Ron Paul's Texas Straight Talk - A weekly Column
May 25, 1998
Asian economic crisis result of suppressed liberty
Answer is fundamental change, not status quo quick fixes

Along with the Berlin Wall, the communist system came crashing down in 1989. But in the same year, the Japanese "economic miracle" of the 1970's and the 1980's, with its `guaranteed' safeguards, turned out to be a lot more vulnerable than any investor wanted to believe. The possibility of what is happening in Asia spreading next to Europe, and then to America, should not be summarily dismissed.

The root of the problem is found in the flawed premise upon which economic systems around the world have been based for the last century. For us to escape the economic malaise being experienced in Asia, we must address those fundamental problems not look for quick-fixes.

Belief that an artificial boom, brought about by a "central bank" credit creation, can last forever is equivalent to finding the fountain of youth. Wealth cannot be created out of thin air, and new money and credit, although it can on the short-run give an illusion of wealth, is actually destructive to prosperity on the long-run.
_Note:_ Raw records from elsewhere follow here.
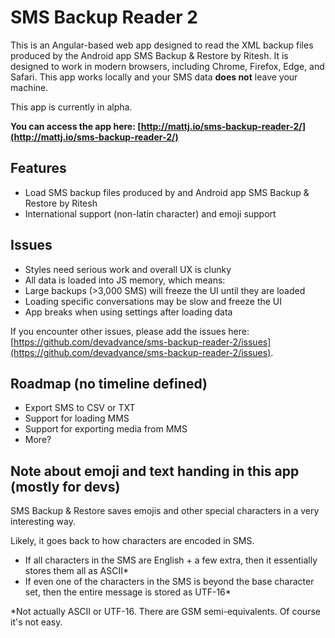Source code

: # SMS Backup Reader 2

This is an Angular-based web app designed to read the XML backup files produced by the Android app SMS Backup & Restore by Ritesh. It is designed to work in modern browsers, including Chrome, Firefox, Edge, and Safari. This app works locally and your SMS data **does not** leave your machine.

This app is currently in alpha.

**You can access the app here: [http://mattj.io/sms-backup-reader-2/](http://mattj.io/sms-backup-reader-2/)**

## Features

* Load SMS backup files produced by and Android app SMS Backup & Restore by Ritesh
* International support (non-latin character) and emoji support

## Issues

* Styles need serious work and overall UX is clunky
* All data is loaded into JS memory, which means:
* Large backups (>3,000 SMS) will freeze the UI until they are loaded
* Loading specific conversations may be slow and freeze the UI
* App breaks when using settings after loading data

If you encounter other issues, please add the issues here: [https://github.com/devadvance/sms-backup-reader-2/issues](https://github.com/devadvance/sms-backup-reader-2/issues).

## Roadmap (no timeline defined)

* Export SMS to CSV or TXT
* Support for loading MMS
* Support for exporting media from MMS
* More?

## Note about emoji and text handing in this app (mostly for devs)

SMS Backup & Restore saves emojis and other special characters in a very interesting way.

Likely, it goes back to how characters are encoded in SMS.

* If all characters in the SMS are English + a few extra, then it essentially stores them all as ASCII*
* If even one of the characters in the SMS is beyond the base character set, then the entire message is stored as UTF-16*

*Not actually ASCII or UTF-16. There are GSM semi-equivalents. Of course it's not easy.

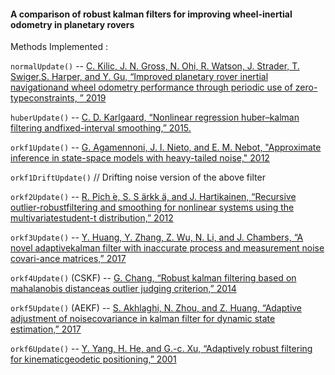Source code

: <!-- <p align="center">
<img alt="Architecture" src="doc/corenavICE.gif" width="300">
</p> -->

#### A comparison of robust kalman filters for improving wheel-inertial odometry in planetary rovers

Methods Implemented :

`normalUpdate()` -- [C.  Kilic,  J.  N.  Gross,  N.  Ohi,  R.  Watson,  J.  Strader,  T.  Swiger,S.  Harper,  and  Y.  Gu,  “Improved  planetary  rover  inertial  navigationand  wheel  odometry  performance  through  periodic  use  of  zero-typeconstraints, ” 2019](https://arxiv.org/pdf/1906.08849)

`huberUpdate()` -- [C.  D.  Karlgaard,  “Nonlinear  regression  huber–kalman  filtering  andfixed-interval smoothing,” 2015.](https://arc.aiaa.org/doi/full/10.2514/1.G000799?casa_token=vJibT0LXw48AAAAA:xFXdIWjlgYGfgTpuOERFESNJXJdbVxEW1Xtz9FCeIJPFbH2SG4mTcKfAO3tJeerMWdnjZR_sIUNO)

`orkf1Update()` -- [G.  Agamennoni,  J.  I.  Nieto,  and  E.  M.  Nebot, "Approximate inference in state-space models with heavy-tailed noise," 2012](https://ieeexplore.ieee.org/iel5/78/4359509/06266757.pdf?casa_token=wgvggTT8YwsAAAAA:LOLzYFTTlcgaUUktIRNWbkGIzKDU6Fu-3RQRI4J_hrsTrJHQDerhpp7uCZuhzbrqBOCvESg6NRs)

`orkf1DriftUpdate()`  // Drifting noise version of the above filter

`orkf2Update()` -- [R.  Pich ́e,  S.  S ̈arkk ̈a,  and  J.  Hartikainen,  “Recursive  outlier-robustfiltering  and  smoothing  for  nonlinear  systems  using  the  multivariatestudent-t  distribution,” 2012](https://ieeexplore.ieee.org/iel5/6335571/6349703/06349794.pdf?casa_token=h4pznoRW7n0AAAAA:TRyNS1-_xEdr3jBUrzdrrdMAMOm7SeitRG7MajSFiEf2wmvjZnyhMt7Cm2ACugP8dIttzjGpmMY)

`orkf3Update()` -- [Y. Huang, Y. Zhang, Z. Wu, N. Li, and J. Chambers, “A novel adaptivekalman  filter  with  inaccurate  process  and  measurement  noise  covari-ance  matrices,” 2017](https://ieeexplore.ieee.org/iel7/9/4601496/08025799.pdf)

`orkf4Update()` (CSKF) -- [G.  Chang,  “Robust  kalman  filtering  based  on  mahalanobis  distanceas  outlier  judging  criterion,” 2014](https://idp.springer.com/authorize/casa?redirect_uri=https://link.springer.com/content/pdf/10.1007/s00190-013-0690-8.pdf&casa_token=cYCuvYdFiUEAAAAA:oSSjiLZa-u05h2yx0XrxWpkmPid-Z2Jqan4qQsUW27SrmjqvifC3jMTd0PAdQOnXGifMTO0JyPmayvPONA)

`orkf5Update()` (AEKF) -- [S.  Akhlaghi,  N.  Zhou,  and  Z.  Huang,  “Adaptive  adjustment  of  noisecovariance in kalman filter for dynamic state estimation,” 2017](https://arxiv.org/pdf/1702.00884.pdf)

`orkf6Update()` -- [Y. Yang, H. He, and G.-c. Xu, “Adaptively robust filtering for kinematicgeodetic  positioning,” 2001](https://idp.springer.com/authorize/casa?redirect_uri=https://link.springer.com/content/pdf/10.1007/s001900000157.pdf&casa_token=teeL1FckHyIAAAAA:GLCpJEv9jGpEedViMSSYuTcHcGjNq6_zK45N-pYlDodp-g07bRQQE2HUf_nTMEYasLCwnOf6wNKWg0oyZg)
The crisis in Indonesia is the predictable consequence of decades of monetary inflation. Timing, severity, and duration of the correction, is unpredictable. These depend on political perceptions, the day's realities, subsequent economic policies, and the citizenry's reaction to the escalating events. The issue of trust in the future and concerns for personal liberties greatly influences the outcome, as well. Even a false trust, or an ill-founded sense of security from an authoritarian leader, can alter the immediate consequences of economic malaise, but it cannot prevent the inevitable collapse, as is occurring slowly in the more peaceful Japan and rapidly and violently in Indonesia.

But what we cannot lose sight of is that the Indonesian economic bubble was caused by a flawed monetary policy which led to all the other problems. Monetary inflation is the mother of all "crony capitalism."

One important characteristic of an economic correction, after a period of inflation is its unpredictable nature because reactions of the individuals concerned influence both political and economic events. Therefore, it's virtually impossible to predict how and when the bubble will burst - though burst it must. Likewise, the duration of a collapse is not scientifically ascertainable.

"Crony capitalism" was not the cause of Indonesia's trouble; inflationism and political corruption are the culprits, for they allow 'crony capitalism' to exist. In fact, there is nothing "capitalistic" (in a free market sense) about crony capitalism - it is simply a mild form of fascism.

Any serious economic crisis eventually generates political turmoil, especially if political dissent has been held in check by force for any significant period of time. It should be no surprise to see blood in the streets of Jakarta. But instead of these circumstances leading to freedom, many are inviting marshal law for the purpose of restoring stability--with all the dangers that go with increased restrictions on liberty. Sadly, errors in economic thinking often prompts demands for more government programs to `take care' of the rapidly growing number of poor.

Further, international efforts to prop-up an ailing economy after the financial bubble has popped prolongs the agony and increases the severity of the correction. Restoration of free markets, including the establishment of a sound monetary policy, has not yet been considered though those are the only real solutions. The people of Indonesia and the rest of the world should prepare for the worst as this crisis spreads.

For the United States, the most important thing Congress can do is recognize that further taxing American workers to finance a bail-out is the worst policy of all for us to pursue.

The philosophy of the free market holds the solution to the exploding East Asian crisis, yet few are willing to consider the philosophy of liberty.

Concern for liberty is not a subject associated with economic crisis and is in fact an ongoing casualty of past and current policy. A greater concern for the philosophy of liberty - whether it is the "personal liberty" of the individual or freedom in the marketplace - is required if a positive outcome is to be expected from the Indonesian crisis.

Let's hope we can get our priorities straight.